Non-Worker Threads executing jobs.

When Non-Worker threads execute jobs, they use the default ordering of the queues. To override this call JqSetThreadQueueOrder to override it. It needs to be called for each thread waiting/executing jobs.

Preconditions & Dependencies

While the main idea of Jq is that jobs are added inline whenever its needed, it is sometimes useful to express more complicated dependencies.

Jobs can be created with a block counter.

  • JqCreateBlocked Reserves a job with a block count of one.
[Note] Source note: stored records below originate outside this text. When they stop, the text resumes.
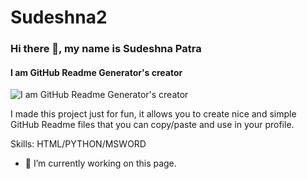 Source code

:# Sudeshna2
### Hi there 👋, my name is Sudeshna Patra
#### I am GitHub Readme Generator's creator
![I am GitHub Readme Generator's creator](https://arturssmirnovs.github.io/github-profile-readme-generator/images/banner.png)

I made this project just for fun, it allows you to create nice and simple GitHub Readme files that you can copy/paste and use in your profile.

Skills: HTML/PYTHON/MSWORD

- 🔭 I’m currently working on this page.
The Block count can be manipulated manually with

  • JqBlock Increase the block count by one
  • JqRelease Decrease the block count by one

Note that once the block count reaches zero, the job may start to execute, and thus it is no longer valid to increase the block count. Note that JqCreateBlocked is the only way to create a job with non-zero block count, so all jobs using block count must start with JqCreateBlocked

  • JqAddBlocked Decrease the block count by one, and set the paramters of the job to execute when the counter reaches zero
  • JqAddPrecondition(A, B) Make B a precondition for A. A must have an non-zero block count. Internally this increases the block count of A by one, and makes B decrement it when finished
  • JqAddSuccessor(Name, Precond, Job) Run Job

Note that it is optional for a Blocked job to have an actual body: its fine to just Release all block counts, in which case the Job will finish without running and trigger its dependencies. This can be used to implement barriers:

JqHandle Barrier = JqCreateBlocked("Barrier");
JqHandle Job0	 = JqCreateBlocked("Job0");
JqHandle Job1	 = JqCreateBlocked("Job1");
JqAddPrecondition(Barrier, Job0);
JqAddPrecondition(Barrier, Job1);

JqRelease(Barrier); // Release initial block count

JqAddBlocked(Job0,[] { printf("Job0\n"); }, 0);
JqAddBlocked(Job1,[] { printf("Job1\n"); }, 0);
JqHandle Successor = JqAddSuccessor("Successor", Barrier,[] { printf("sucessor\n"); }, 0);
JqWait(Successor);

Configuration

In jq.h there is a number of defines that can be changed how jq works

  • JQ_JOB_BUFFER_SIZE_BITS: No. of Job Headers to reserve. Max. no. of jobs will be 2^JQ_JOB_BUFFER_SIZE_BITS
  • JQ_DEFAULT_WAIT_TIME_US: Default argument passed into JqWait.
  • JQ_CACHE_LINE_SIZE: Used to a align variables, to help against false sharing.
  • JQ_API: Empty by default. Use if you want to use Jq from a .dll/.so
  • JQ_FUNCTION_SIZE: Max size of JqFunction. Increase if you want to be able to capture more data in the lambdas
  • JQ_MAX_THREADS: Maximum number of threads using Jq, including worker threads
  • JQ_DEFAULT_STACKSIZE_SMALL: Small stack size when using separate stacks
  • JQ_DEFAULT_STACKSIZE_LARGE: Large stack size when using separate stacks
  • JQ_CHILD_HANDLE_BUFFER_SIZE: Size of internal buffer when searching for child jobs

Debugging And Graph Dumps.

Calling JqGraphDumpStart will make Jq start logging its state into a buffer of the specified size. Once JqGraphDumpEnd is called, a graphwiz file will be written to disk, showing a graph of the jobs added and executed and their dependencies. Use dot Graphviz to convert the file to a graph: dot -Tps filename.gv -o filename.ps

JqDump can be called to dump the full state of the job queue. This is meant for internal debugging, but can be used to show which jobs have pending block counts.

Implementation

Jq allocates a buffer with space for 2^JQ_JOB_BUFFER_SIZE_BITS active Jobs. While it might seem like a limiting factor, the fact that Jq supports running a job many times means that in practice you never run out of job slots.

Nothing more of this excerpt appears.